**Task directions:** Search the listing for the word "baryt" and copy every line where it turns up.

**Raw data:**

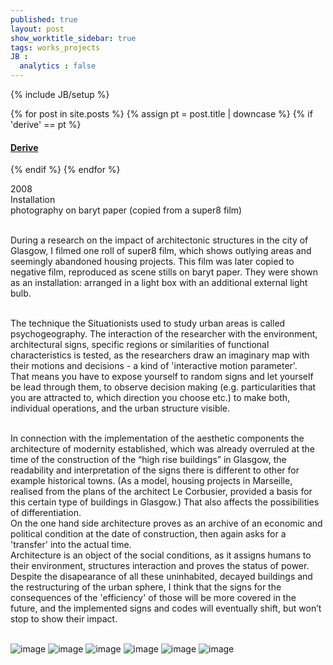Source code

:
 ```yaml
---
published: true
layout: post
show_worktitle_sidebar: true
tags: works_projects
JB :
  analytics : false
---
```


{% include JB/setup %}


{% for post in site.posts %}
    {% assign pt = post.title | downcase %}
    {% if 'derive' == pt %}
<h4><a href="{{ BASE_PATH }}{{ post.url }}">Derive</a></h4>
    {% endif %}
{% endfor %}

<p>
2008<br />
Installation<br />
photography on baryt paper (copied from a super8 film)<br /><br />

During a research on the impact of architectonic structures in the city of Glasgow, I filmed one roll of super8 film, which shows outlying areas and seemingly abandoned housing projects. This film was later copied to negative film, reproduced as scene stills on baryt paper. They were shown as an installation: arranged in a light box with an additional external light bulb.<br /><br />

The technique the Situationists used to study urban areas is called psychogeography. The interaction of the researcher with the environment, architectural signs, specific regions or similarities of functional characteristics is tested, as the researchers draw an imaginary map with their motions and decisions - a kind of 'interactive motion parameter'.<br />
That means you have to expose yourself to random signs and let yourself be lead through them, to observe decision making (e.g. particularities that you are attracted to, which direction you choose etc.) to make both, individual operations, and the urban structure visible.<br /><br />

In connection with the implementation of the aesthetic components the architecture of modernity established, which was already overruled at the time of the construction of the “high rise buildings” in Glasgow, the readability and interpretation of the signs there is different to other for example historical towns. 
(As a model, housing projects in Marseille, realised from the plans of the architect Le Corbusier, provided a basis for this certain type of buildings in Glasgow.)
That also affects the possibilities of differentiation.
<br />
On the one hand side architecture proves as an archive of an economic and political condition at the date of construction, then again asks for a 'transfer' into the actual time.<br />
Architecture is an object of the social conditions, as it assigns humans to their environment, structures interaction and proves the status of power. Despite the disapearance of all these uninhabited, decayed buildings and the restructuring of the urban sphere, I think that the signs for the consequences of the 'efficiency' of those will be more covered in the future, and the implemented signs and codes will eventually shift, but won’t stop to show their impact.<br /><br />
</p>

<img src="{{ site.url }}/images/derive3.jpg" alt="image">

<img src="{{ site.url }}/images/derive1.jpg" alt="image">

<img src="{{ site.url }}/images/derive2.jpg" alt="image">

<img src="{{ site.url }}/images/derive7.jpg" alt="image">

<img src="{{ site.url }}/images/derive5.jpg" alt="image">

<img src="{{ site.url }}/images/derive6.jpg" alt="image">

**Solution for this exercise:**
photography on baryt paper (copied from a super8 film)<br /><br />
During a research on the impact of architectonic structures in the city of Glasgow, I filmed one roll of super8 film, which shows outlying areas and seemingly abandoned housing projects. This film was later copied to negative film, reproduced as scene stills on baryt paper. They were shown as an installation: arranged in a light box with an additional external light bulb.<br /><br />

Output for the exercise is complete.